Read the data, and whenever a line holds the word "from", report that line.

(Exercise inputs begins)

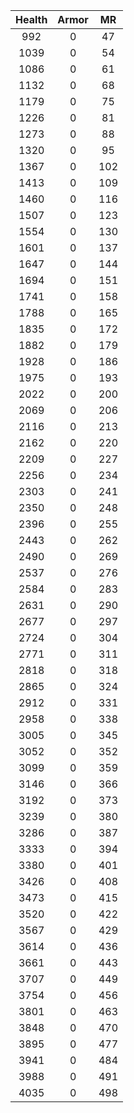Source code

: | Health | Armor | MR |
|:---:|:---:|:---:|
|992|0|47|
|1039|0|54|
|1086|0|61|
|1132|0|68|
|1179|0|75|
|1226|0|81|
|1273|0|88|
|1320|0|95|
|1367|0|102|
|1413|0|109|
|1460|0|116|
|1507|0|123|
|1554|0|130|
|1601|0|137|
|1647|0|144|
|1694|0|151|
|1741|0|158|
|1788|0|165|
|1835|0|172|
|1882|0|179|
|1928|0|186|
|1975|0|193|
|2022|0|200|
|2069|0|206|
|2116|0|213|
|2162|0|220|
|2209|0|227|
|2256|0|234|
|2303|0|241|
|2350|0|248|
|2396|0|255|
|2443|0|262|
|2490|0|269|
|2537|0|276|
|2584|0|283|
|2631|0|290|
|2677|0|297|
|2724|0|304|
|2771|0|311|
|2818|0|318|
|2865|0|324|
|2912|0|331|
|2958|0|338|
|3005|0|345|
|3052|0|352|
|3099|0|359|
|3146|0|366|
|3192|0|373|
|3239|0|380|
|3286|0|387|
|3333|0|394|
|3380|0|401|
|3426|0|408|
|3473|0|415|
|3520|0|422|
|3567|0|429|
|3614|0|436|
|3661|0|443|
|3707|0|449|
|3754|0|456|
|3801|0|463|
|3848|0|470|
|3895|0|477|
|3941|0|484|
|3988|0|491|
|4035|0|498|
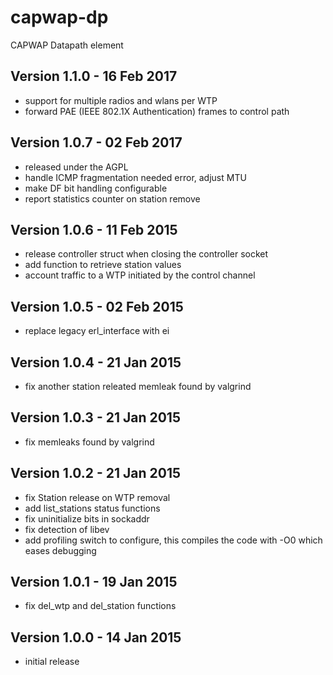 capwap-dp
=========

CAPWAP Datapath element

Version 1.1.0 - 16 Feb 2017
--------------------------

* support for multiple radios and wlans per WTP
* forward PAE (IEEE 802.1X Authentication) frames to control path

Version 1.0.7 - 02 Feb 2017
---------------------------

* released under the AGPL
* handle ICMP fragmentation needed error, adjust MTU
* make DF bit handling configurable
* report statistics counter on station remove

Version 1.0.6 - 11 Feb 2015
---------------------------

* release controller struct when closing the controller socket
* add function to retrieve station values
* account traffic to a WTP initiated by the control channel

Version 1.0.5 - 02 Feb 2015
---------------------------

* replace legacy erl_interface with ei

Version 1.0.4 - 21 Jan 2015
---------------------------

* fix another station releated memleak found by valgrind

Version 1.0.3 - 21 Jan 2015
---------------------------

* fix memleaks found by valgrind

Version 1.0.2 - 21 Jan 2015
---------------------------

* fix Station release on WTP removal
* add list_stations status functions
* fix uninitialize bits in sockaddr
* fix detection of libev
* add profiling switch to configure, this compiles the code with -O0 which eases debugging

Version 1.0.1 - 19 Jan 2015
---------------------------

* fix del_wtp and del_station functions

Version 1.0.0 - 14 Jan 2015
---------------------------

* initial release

(Exercise inputs ends)
(Exercise inputs begins)

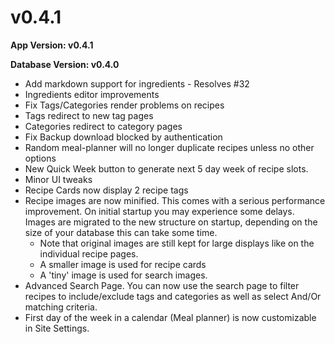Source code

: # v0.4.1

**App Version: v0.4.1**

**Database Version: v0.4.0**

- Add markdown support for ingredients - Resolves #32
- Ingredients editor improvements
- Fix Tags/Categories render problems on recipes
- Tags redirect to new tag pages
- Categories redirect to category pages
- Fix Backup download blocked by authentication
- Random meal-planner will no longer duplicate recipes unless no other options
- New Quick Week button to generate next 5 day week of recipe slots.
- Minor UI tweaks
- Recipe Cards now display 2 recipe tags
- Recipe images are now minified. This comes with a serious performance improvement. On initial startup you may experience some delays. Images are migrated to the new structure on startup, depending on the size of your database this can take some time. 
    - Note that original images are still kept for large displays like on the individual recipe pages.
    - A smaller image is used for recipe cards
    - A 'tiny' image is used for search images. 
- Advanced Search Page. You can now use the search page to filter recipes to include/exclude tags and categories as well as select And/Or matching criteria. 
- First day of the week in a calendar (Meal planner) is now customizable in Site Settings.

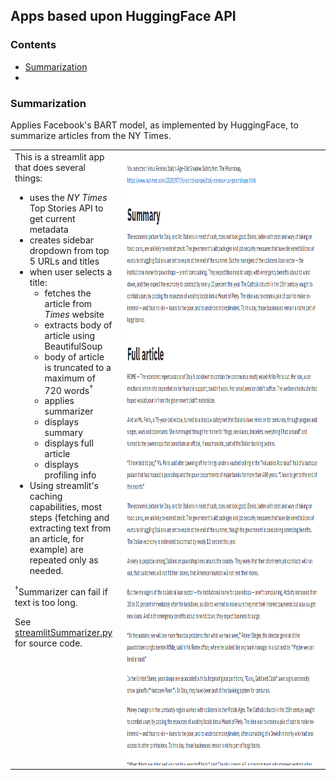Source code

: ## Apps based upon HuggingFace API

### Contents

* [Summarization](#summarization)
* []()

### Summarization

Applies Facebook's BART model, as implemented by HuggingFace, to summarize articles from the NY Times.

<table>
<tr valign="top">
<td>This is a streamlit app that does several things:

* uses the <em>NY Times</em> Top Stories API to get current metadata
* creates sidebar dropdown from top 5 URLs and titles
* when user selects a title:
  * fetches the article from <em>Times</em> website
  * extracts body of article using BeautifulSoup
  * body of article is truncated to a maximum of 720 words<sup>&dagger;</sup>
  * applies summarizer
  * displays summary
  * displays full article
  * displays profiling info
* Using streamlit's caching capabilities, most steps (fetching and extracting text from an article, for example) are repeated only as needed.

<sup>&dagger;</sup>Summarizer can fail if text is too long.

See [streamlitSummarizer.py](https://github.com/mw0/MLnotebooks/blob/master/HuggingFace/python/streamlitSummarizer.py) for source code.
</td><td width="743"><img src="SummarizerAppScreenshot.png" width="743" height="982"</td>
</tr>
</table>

(Exercise inputs ends)

## Solution
Applies Facebook's BART model, as implemented by HuggingFace, to summarize articles from the NY Times.
* creates sidebar dropdown from top 5 URLs and titles
  * fetches the article from <em>Times</em> website
* Using streamlit's caching capabilities, most steps (fetching and extracting text from an article, for example) are repeated only as needed.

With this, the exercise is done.